Public needs better understanding of nuclear safety

Wade Allison, Professor of Physics at Oxford University, argues that this public apprehension of anything nuclear, which was fostered during the Cold War, is not justifiable and, with the onset of climate change, nuclear radiation needs to be assessed in more realistic terms when difficult choices between power sources have to be made.

Professor Allison said: ‘Current environmental regulations that attempt to keep variations in radiation exposure to a fraction of the natural level are over-cautions by a factor of about 500 to 1000. This factor is unnecessary and unaffordable. In no other field is such a safety factor applied.’

In his lecture, ‘How dangerous is ionising radiation?’ given on 24 November 2006 as part of the mainstream Colloquium series in the Oxford Physics Department, he shows that in fact there is good evidence to demonstrate that life has evolved immunity to the dangers of radiation up to a certain threshold. Below this, any damage is completely repaired.

A value for this threshold may be determined from the health records of the survivors of Hiroshima and Nagasaki, for example. The existence of this threshold, or non-linearity as he describes it, is supported by data on the acute victims of Chernobyl, on laboratory experiments, on radon in homes, on the recovery of patients receiving radiotherapy – indeed, without this non-linearity, current radiotherapy treatment would not be effective.

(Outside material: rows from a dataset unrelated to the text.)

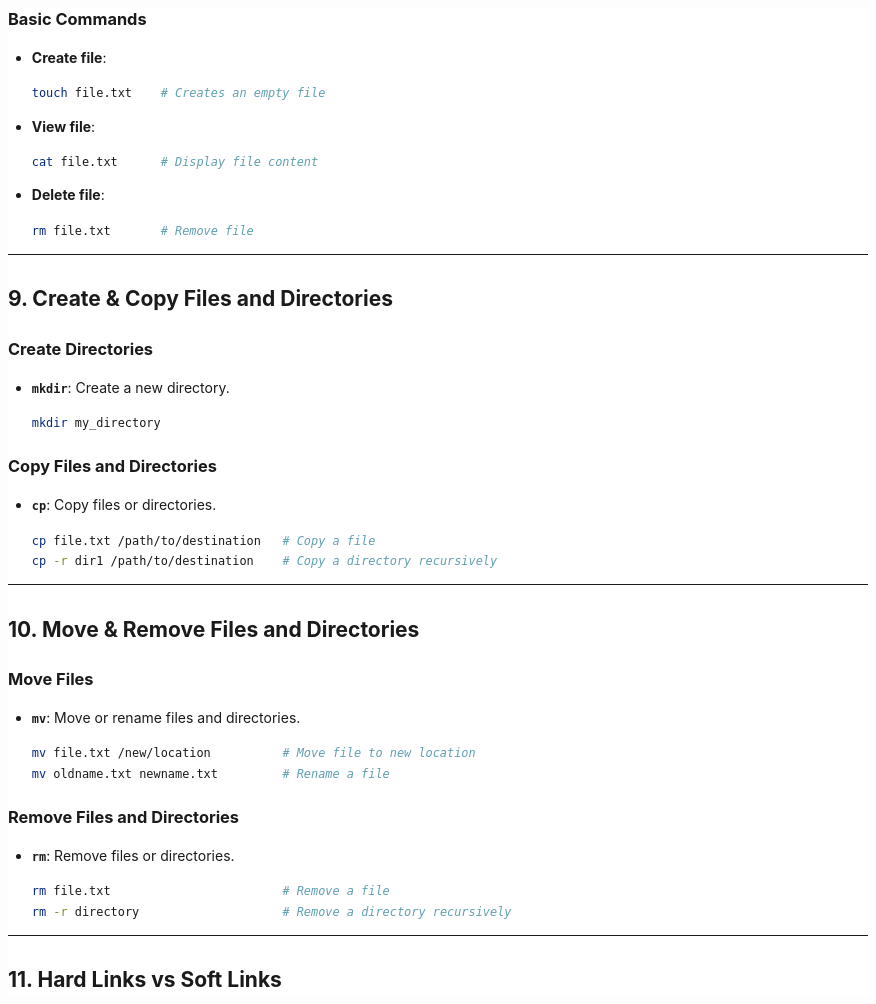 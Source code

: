 ### **Basic Commands**
- **Create file**: 
  ```bash
  touch file.txt    # Creates an empty file
  ```
- **View file**:
  ```bash
  cat file.txt      # Display file content
  ```
- **Delete file**:
  ```bash
  rm file.txt       # Remove file
  ```

---

## **9. Create & Copy Files and Directories**

### **Create Directories**
- **`mkdir`**: Create a new directory.
  ```bash
  mkdir my_directory
  ```

### **Copy Files and Directories**
- **`cp`**: Copy files or directories.
  ```bash
  cp file.txt /path/to/destination   # Copy a file
  cp -r dir1 /path/to/destination    # Copy a directory recursively
  ```

---

## **10. Move & Remove Files and Directories**

### **Move Files**
- **`mv`**: Move or rename files and directories.
  ```bash
  mv file.txt /new/location          # Move file to new location
  mv oldname.txt newname.txt         # Rename a file
  ```

### **Remove Files and Directories**
- **`rm`**: Remove files or directories.
  ```bash
  rm file.txt                        # Remove a file
  rm -r directory                    # Remove a directory recursively
  ```

---

## **11. Hard Links vs Soft Links**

Professor Allison argues that this threshold behaviour is the norm, describing, for example, how people recover completely from minor cuts and bruises, loss of blood, body temperature excursions and so on, up to a certain threshold. Nuclear radiation, or ionising radiation as he more correctly describes it, occurs naturally in the environment, and mankind has adapted to deal with it by developing repair mechanisms that prevent long-term damage.

Professor Allison said: ‘Members of the public tolerate radiation exposures for their own health which are 1000 times higher per day than those that are currently deemed barely acceptable in the environment per year. A far greater tolerance to radiation in the environment is needed if the health of the planet is to be treated with the same respect and judgment as personal health.’